States Seek Laws to Curb Online Bullying
By Justin M. Norton
Posted 21 February 2007 @ 01:13 am
Ryan Patrick Halligan was bullied for months online. Classmates sent the 13-year-old Essex Junction, Vt., boy instant messages calling him gay. He was threatened, taunted and insulted incessantly by so-called cyberbullies.
In 2003, Ryan killed himself.
"He just went into a deep spiral in eighth grade. He couldn't shake this rumor," said Ryan's father, John Halligan, who became a key proponent of a state law that forced Vermont schools to put anti-bullying rules in place. He's now pushing for a broader law to punish cyberbullying - often done at home after school - and wants every other state to enact laws expressly prohibiting it.

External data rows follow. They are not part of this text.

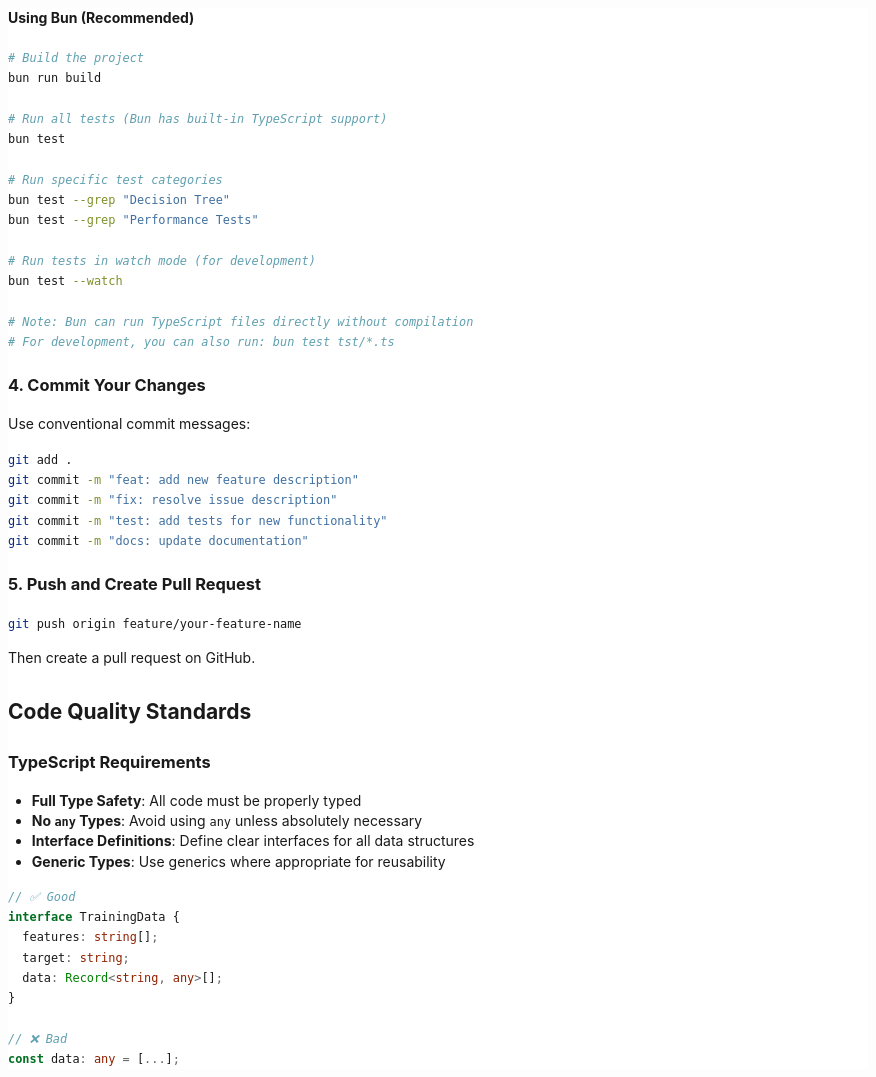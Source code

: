 #### Using Bun (Recommended)
```bash
# Build the project
bun run build

# Run all tests (Bun has built-in TypeScript support)
bun test

# Run specific test categories
bun test --grep "Decision Tree"
bun test --grep "Performance Tests"

# Run tests in watch mode (for development)
bun test --watch

# Note: Bun can run TypeScript files directly without compilation
# For development, you can also run: bun test tst/*.ts
```

### 4. Commit Your Changes

Use conventional commit messages:

```bash
git add .
git commit -m "feat: add new feature description"
git commit -m "fix: resolve issue description"
git commit -m "test: add tests for new functionality"
git commit -m "docs: update documentation"
```

### 5. Push and Create Pull Request

```bash
git push origin feature/your-feature-name
```

Then create a pull request on GitHub.

## Code Quality Standards

### TypeScript Requirements

- **Full Type Safety**: All code must be properly typed
- **No `any` Types**: Avoid using `any` unless absolutely necessary
- **Interface Definitions**: Define clear interfaces for all data structures
- **Generic Types**: Use generics where appropriate for reusability

```typescript
// ✅ Good
interface TrainingData {
  features: string[];
  target: string;
  data: Record<string, any>[];
}

// ❌ Bad
const data: any = [...];
```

States from Oregon to Rhode Island are considering crackdowns to curb or outlaw the behavior in which kids taunt or insult peers on social Web sites like MySpace or via instant messages. Still, there is some disagreement over how effective crackdowns will be and how to do it.
"The kids are forcing our hands to do something legislatively," said Rhode Island state Sen. John Tassoni, who introduced a bill to study cyberbullying and hopes to pass a cyberbullying law by late 2007.
But laws? This would just add extra proof – if any were needed – of the concept that "Hard cases make bad law".